Increased epigenetic age acceleration in hidradenitis suppurativa

DNA methylation is an epigenetic modification that regulates gene expression without altering the DNA sequence. It commonly occurs at cytosine-guanine (CpG) repeats on chromosomes under the influence of genetic and environmental factors. Studies have demonstrated that epigenetic age, as calculated based on methylation of certain CpG sites, can accurately estimate chronologic age. Moreover, epigenetic age acceleration (EAA) is highly predictive of age-associated disease burden and mortality risk. Hidradenitis suppurativa (HS) is a chronic inflammatory skin disease with significant systemic disease burden. To date, EAA has not been evaluated in HS. In this study, we calculated four measures of EAA from formalin-fixed paraffin-embedded skin samples (11 control and 11 HS) using Illumina 850 methylation BeadChip arrays: intrinsic EAA (IEAA), extrinsic EAA (EEAA), PhenoAge acceleration (PhenoAA), and GrimAge acceleration (GrimAA). Our results demonstrated no significant difference in IEAA among HS compared to control patients (-1.00 years; permutation p value 0.52), significant increases in both EEAA (13.72 years; p value < 0.001) and PhenoAA (7.72 years; p value 0.003), and significant decrease in GrimAA (-5.14 years; p value < 0.001).
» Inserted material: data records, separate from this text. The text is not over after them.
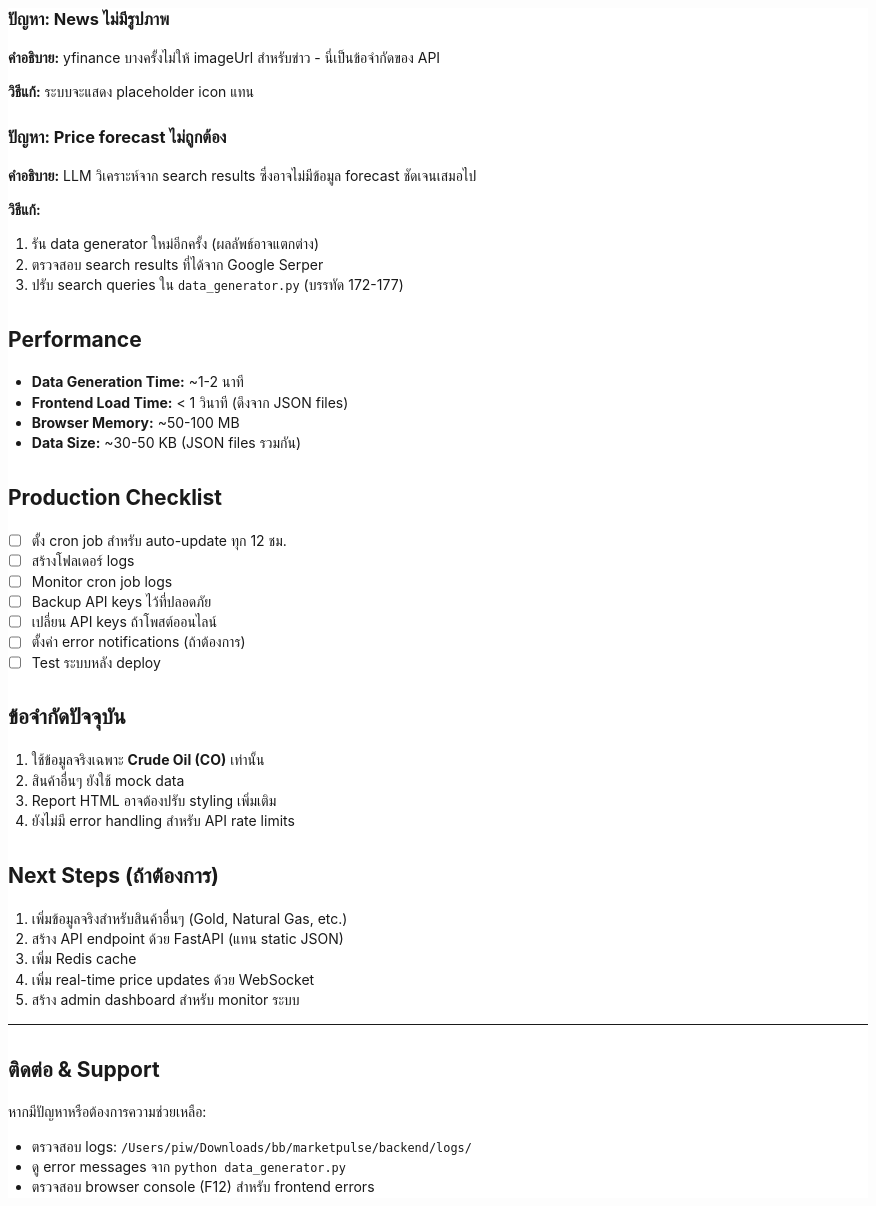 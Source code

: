 ### ปัญหา: News ไม่มีรูปภาพ

**คำอธิบาย:** yfinance บางครั้งไม่ให้ imageUrl สำหรับข่าว - นี่เป็นข้อจำกัดของ API

**วิธีแก้:** ระบบจะแสดง placeholder icon แทน

### ปัญหา: Price forecast ไม่ถูกต้อง

**คำอธิบาย:** LLM วิเคราะห์จาก search results ซึ่งอาจไม่มีข้อมูล forecast ชัดเจนเสมอไป

**วิธีแก้:**
1. รัน data generator ใหม่อีกครั้ง (ผลลัพธ์อาจแตกต่าง)
2. ตรวจสอบ search results ที่ได้จาก Google Serper
3. ปรับ search queries ใน `data_generator.py` (บรรทัด 172-177)

## Performance

- **Data Generation Time:** ~1-2 นาที
- **Frontend Load Time:** < 1 วินาที (ดึงจาก JSON files)
- **Browser Memory:** ~50-100 MB
- **Data Size:** ~30-50 KB (JSON files รวมกัน)

## Production Checklist

- [ ] ตั้ง cron job สำหรับ auto-update ทุก 12 ชม.
- [ ] สร้างโฟลเดอร์ logs
- [ ] Monitor cron job logs
- [ ] Backup API keys ไว้ที่ปลอดภัย
- [ ] เปลี่ยน API keys ถ้าโพสต์ออนไลน์
- [ ] ตั้งค่า error notifications (ถ้าต้องการ)
- [ ] Test ระบบหลัง deploy

## ข้อจำกัดปัจจุบัน

1. ใช้ข้อมูลจริงเฉพาะ **Crude Oil (CO)** เท่านั้น
2. สินค้าอื่นๆ ยังใช้ mock data
3. Report HTML อาจต้องปรับ styling เพิ่มเติม
4. ยังไม่มี error handling สำหรับ API rate limits

## Next Steps (ถ้าต้องการ)

1. เพิ่มข้อมูลจริงสำหรับสินค้าอื่นๆ (Gold, Natural Gas, etc.)
2. สร้าง API endpoint ด้วย FastAPI (แทน static JSON)
3. เพิ่ม Redis cache
4. เพิ่ม real-time price updates ด้วย WebSocket
5. สร้าง admin dashboard สำหรับ monitor ระบบ

---

## ติดต่อ & Support

หากมีปัญหาหรือต้องการความช่วยเหลือ:
- ตรวจสอบ logs: `/Users/piw/Downloads/bb/marketpulse/backend/logs/`
- ดู error messages จาก `python data_generator.py`
- ตรวจสอบ browser console (F12) สำหรับ frontend errors
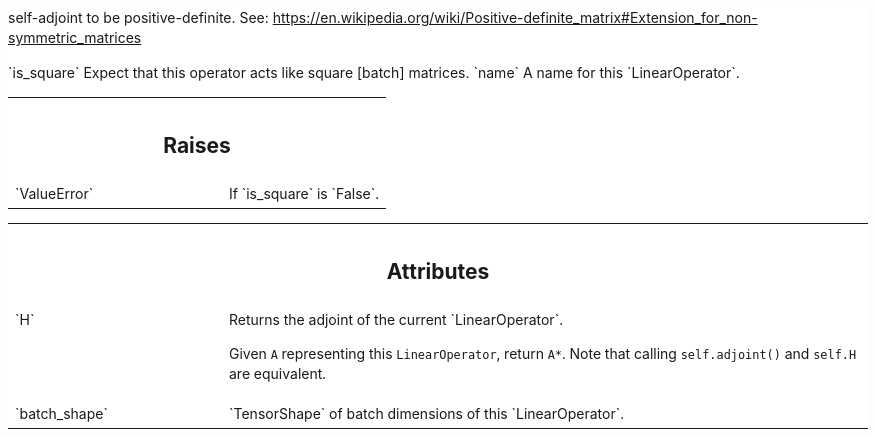 self-adjoint to be positive-definite.  See:
https://en.wikipedia.org/wiki/Positive-definite_matrix#Extension_for_non-symmetric_matrices
</td>
</tr><tr>
<td>
`is_square`<a id="is_square"></a>
</td>
<td>
 Expect that this operator acts like square [batch] matrices.
</td>
</tr><tr>
<td>
`name`<a id="name"></a>
</td>
<td>
A name for this `LinearOperator`.
</td>
</tr>
</table>




 <table class="responsive fixed orange">
<colgroup><col width="214px"><col></colgroup>
<tr><th colspan="2"><h2 class="add-link">Raises</h2></th></tr>

<tr>
<td>
`ValueError`<a id="ValueError"></a>
</td>
<td>
 If `is_square` is `False`.
</td>
</tr>
</table>






 <table class="responsive fixed orange">
<colgroup><col width="214px"><col></colgroup>
<tr><th colspan="2"><h2 class="add-link">Attributes</h2></th></tr>

<tr>
<td>
`H`<a id="H"></a>
</td>
<td>
Returns the adjoint of the current `LinearOperator`.

Given `A` representing this `LinearOperator`, return `A*`.
Note that calling `self.adjoint()` and `self.H` are equivalent.
</td>
</tr><tr>
<td>
`batch_shape`<a id="batch_shape"></a>
</td>
<td>
`TensorShape` of batch dimensions of this `LinearOperator`.
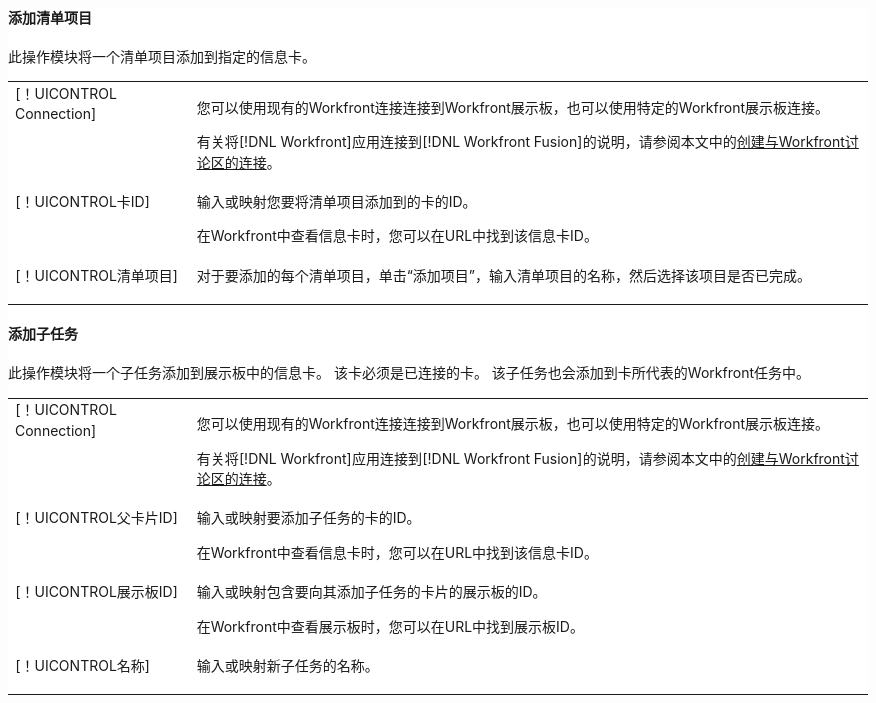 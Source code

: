 #### 添加清单项目

此操作模块将一个清单项目添加到指定的信息卡。

<table style="table-layout:auto">
 <col> 
 <col> 
 <tbody> 
  <tr> 
   <td>[！UICONTROL Connection]</td> 
      <td> <p>您可以使用现有的Workfront连接连接到Workfront展示板，也可以使用特定的Workfront展示板连接。 </p><p>有关将[!DNL Workfront]应用连接到[!DNL Workfront Fusion]的说明，请参阅本文中的<a href="#create-a-connection-to-workfront-boards" class="MCXref xref">创建与Workfront讨论区的连接</a>。</p> </td> 
  </tr> 
  <tr> 
   <td>[！UICONTROL卡ID]</td> 
   <td>输入或映射您要将清单项目添加到的卡的ID。<p>在Workfront中查看信息卡时，您可以在URL中找到该信息卡ID。</p></td> 
  </tr> 
  <tr> 
   <td>[！UICONTROL清单项目]</td> 
   <td>对于要添加的每个清单项目，单击“添加项目”，输入清单项目的名称，然后选择该项目是否已完成。</p></td> 
  </tr> 
 </tbody> 
</table>

#### 添加子任务

此操作模块将一个子任务添加到展示板中的信息卡。 该卡必须是已连接的卡。 该子任务也会添加到卡所代表的Workfront任务中。

<table style="table-layout:auto">
 <col> 
 <col> 
 <tbody> 
  <tr> 
   <td>[！UICONTROL Connection]</td> 
      <td> <p>您可以使用现有的Workfront连接连接到Workfront展示板，也可以使用特定的Workfront展示板连接。 </p><p>有关将[!DNL Workfront]应用连接到[!DNL Workfront Fusion]的说明，请参阅本文中的<a href="#create-a-connection-to-workfront-boards" class="MCXref xref">创建与Workfront讨论区的连接</a>。</p> </td> 
  </tr> 
  <tr> 
   <td>[！UICONTROL父卡片ID]</td> 
   <td>输入或映射要添加子任务的卡的ID。<p>在Workfront中查看信息卡时，您可以在URL中找到该信息卡ID。</p></td> 
  </tr> 
  <tr> 
   <td>[！UICONTROL展示板ID]</td> 
   <td>输入或映射包含要向其添加子任务的卡片的展示板的ID。<p>在Workfront中查看展示板时，您可以在URL中找到展示板ID。</p></td> 
  </tr> 
  <tr> 
   <td>[！UICONTROL名称]</td> 
   <td>输入或映射新子任务的名称。</p></td> 
  </tr> 
 </tbody> 
</table>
Our findings suggest that the acceleration of epigenetic age in HS is driven by extrinsic factors, such as changes in the inflammatory and immune cell infiltrates in the skin, rather than non-immune intrinsic pathways of aging. Moreover, PhenoAA indicates an increased all-cause mortality risk in HS. The negative association of GrimAA with HS may be due to the average chronologic age of HS specimens at the time of the collection being significantly younger than those of controls. Future studies should be directed at understanding if appropriate interventions can halt and/or reverse EAA, which can potentially become a powerful biomarker in the management of HS.